This page is a tutorial for the (GammaBayes)[https://github.com/lpin0002/GammaBayes] and the original notebook can be found within the docs/tutorials folder within the GitHub repository.

Quick Start

GammaBayes is a python package that handles two-level Bayesian hierarchical inference model that allows one to infer on parameters related to gamma-ray flux from gamma ray event data specifically for the Cherenkov Telescope Array Observatory (but by replacing the relevant instrument response functions could do it for any energy, longitude, latitude data).

Because CTAO is not fully online GammaBayes also currently has the capability to simulate given event data based on specified sources and relevant parameters. So a typical use case is to:

Define all required observation meta-data
Generate reconstructed event data
Define parameters to be inferred on and how these will be analysed
Marginalise over nuisance parameter values of the given events
Use these marginalised probabilities to stochastically sample the space of parameters previously defined

In this tutorial we will very quickly go over the bare-bones things that need to be defined with little detail of the underlying principles of how these values are used internal to the code, but of course explain the main outputs.

If one wants to do a similar process from a text configuration file we would also direct the user to the High Level Inference tutorial.

Observation Meta-Data

By ‘meta data’ here we refer to the region of energy and angular values, the sources, the number of events, how much each source contributes to the overall number of events, and other observation meta-data.

First we define the ‘binning geometry’ for the observations which contain the range of energy and angular values to be used.

We choose to explore the energy values between 0.1 TeV and 100 TeV with 50 bins per decade, -3.05 to +3.05 degress in Galactic Longitude and Latitude with a resolution of 0.4 deg (large but will decrease memory consumption for this tutorial).

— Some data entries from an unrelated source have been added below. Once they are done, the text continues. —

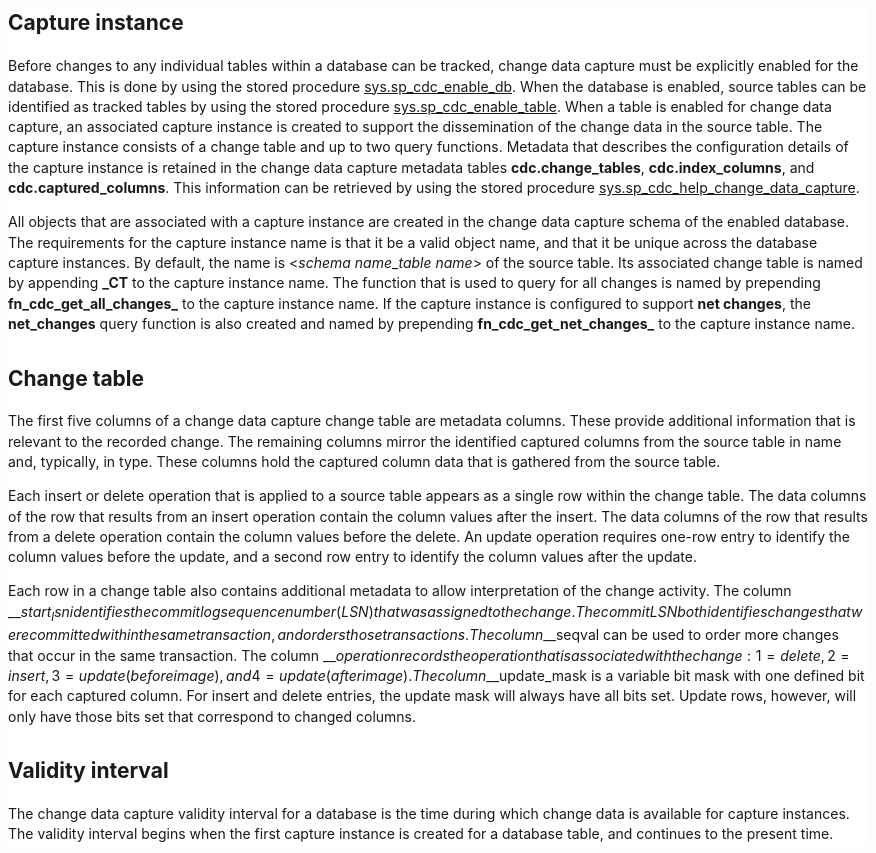 ## Capture instance
 Before changes to any individual tables within a database can be tracked, change data capture must be explicitly enabled for the database. This is done by using the stored procedure [sys.sp_cdc_enable_db](../../relational-databases/system-stored-procedures/sys-sp-cdc-enable-db-transact-sql.md). When the database is enabled, source tables can be identified as tracked tables by using the stored procedure [sys.sp_cdc_enable_table](../../relational-databases/system-stored-procedures/sys-sp-cdc-enable-table-transact-sql.md). When a table is enabled for change data capture, an associated capture instance is created to support the dissemination of the change data in the source table. The capture instance consists of a change table and up to two query functions. Metadata that describes the configuration details of the capture instance is retained in the change data capture metadata tables **cdc.change_tables**, **cdc.index_columns**, and **cdc.captured_columns**. This information can be retrieved by using the stored procedure [sys.sp_cdc_help_change_data_capture](../../relational-databases/system-stored-procedures/sys-sp-cdc-help-change-data-capture-transact-sql.md).  
  
 All objects that are associated with a capture instance are created in the change data capture schema of the enabled database. The requirements for the capture instance name is that it be a valid object name, and that it be unique across the database capture instances. By default, the name is \<*schema name*\_*table name*> of the source table. Its associated change table is named by appending **_CT** to the capture instance name. The function that is used to query for all changes is named by prepending **fn_cdc_get_all_changes_** to the capture instance name. If the capture instance is configured to support **net changes**, the **net_changes** query function is also created and named by prepending **fn_cdc_get_net_changes\_** to the capture instance name.  
  
## Change table   

 The first five columns of a change data capture change table are metadata columns. These provide additional information that is relevant to the recorded change. The remaining columns mirror the identified captured columns from the source table in name and, typically, in type. These columns hold the captured column data that is gathered from the source table.  
  
 Each insert or delete operation that is applied to a source table appears as a single row within the change table. The data columns of the row that results from an insert operation contain the column values after the insert. The data columns of the row that results from a delete operation contain the column values before the delete. An update operation requires one-row entry to identify the column values before the update, and a second row entry to identify the column values after the update.  
  
 Each row in a change table also contains additional metadata to allow interpretation of the change activity. The column __$start_lsn identifies the commit log sequence number (LSN) that was assigned to the change. The commit LSN both identifies changes that were committed within the same transaction, and orders those transactions. The column \_\_$seqval can be used to order more changes that occur in the same transaction. The column \_\_$operation records the operation that is associated with the change: 1 = delete, 2 = insert, 3 = update (before image), and 4 = update (after image). The column \_\_$update_mask is a variable bit mask with one defined bit for each captured column. For insert and delete entries, the update mask will always have all bits set. Update rows, however, will only have those bits set that correspond to changed columns.  
  
## Validity interval 

The change data capture validity interval for a database is the time during which change data is available for capture instances. The validity interval begins when the first capture instance is created for a database table, and continues to the present time.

We use these values for the reconstructed values and ‘true’ values of the events. The reconstructed values being what would be measured by CTAO and the ‘true’ values being what the telescope would see if it had infinite precision/the actual values of the events.

[1]:

from astropy import units as u
from gammabayes import GammaBinning
import numpy as np


min_energy = 0.1*u.TeV
max_energy = 100*u.TeV
energy_bins_per_decade  = 50

min_lonlat = -3.2*u.deg
max_lonlat = 3.2*u.deg
angular_resolution = 0.4*u.deg


# Numpy arange has a bit numerical instability regarding the max value
angular_axis = np.arange(min_lonlat.value, max_lonlat.value+1e-5, angular_resolution.value)*u.deg

true_binning_geometry = GammaBinning(energy_axis=np.logspace(
                                                np.log10(min_energy.value),
                                                np.log10(max_energy.value),
                                                energy_bins_per_decade
                                                )*u.TeV,
                                    lon_axis=angular_axis,
                                    lat_axis=angular_axis,
                                    )


recon_binning_geometry = GammaBinning(energy_axis=np.logspace(
                                                np.log10(min_energy.value),
                                                np.log10(max_energy.value),
                                                energy_bins_per_decade
                                                )*u.TeV,
                                    lon_axis=angular_axis,
                                    lat_axis=angular_axis,
                                    )

/Users/lpin0002/anaconda3/envs/testofwest/lib/python3.12/site-packages/tqdm/auto.py:21: TqdmWarning: IProgress not found. Please update jupyter and ipywidgets. See https://ipywidgets.readthedocs.io/en/stable/user_install.html
  from .autonotebook import tqdm as notebook_tqdm

For this tutorial we will presume a single observation with pointing direction of the array at the Galactic Centre for 50 hours (impossible for IACTs but let’s keep it simple).

[2]:

pointing_direction  = np.array([0.,0.])*u.deg
observation_time = 50*u.hr

From this we can define the Instrument Response Functions and exposure, which in GammaBayes is stored in a class for the log of these values.

[3]:

from gammabayes.likelihoods.irfs import IRF_LogLikelihood
from gammabayes import GammaLogExposure

[4]:

irf_loglikelihood = IRF_LogLikelihood(
    pointing_dir=pointing_direction,
    observation_time=observation_time,
    axes=recon_binning_geometry.axes,
    dependent_axes=true_binning_geometry.axes,
)

log_exposure = GammaLogExposure(
    binning_geometry=true_binning_geometry,
    irfs=irf_loglikelihood,
    pointing_dir=pointing_direction,
    observation_time=observation_time
)

We then need to define some sources, which as GammaBayes is a probabilistic inference package sources are contained with the DiscreteLogPrior class which contains unnormalised prior probablity distributions (with the ability to normalise when required).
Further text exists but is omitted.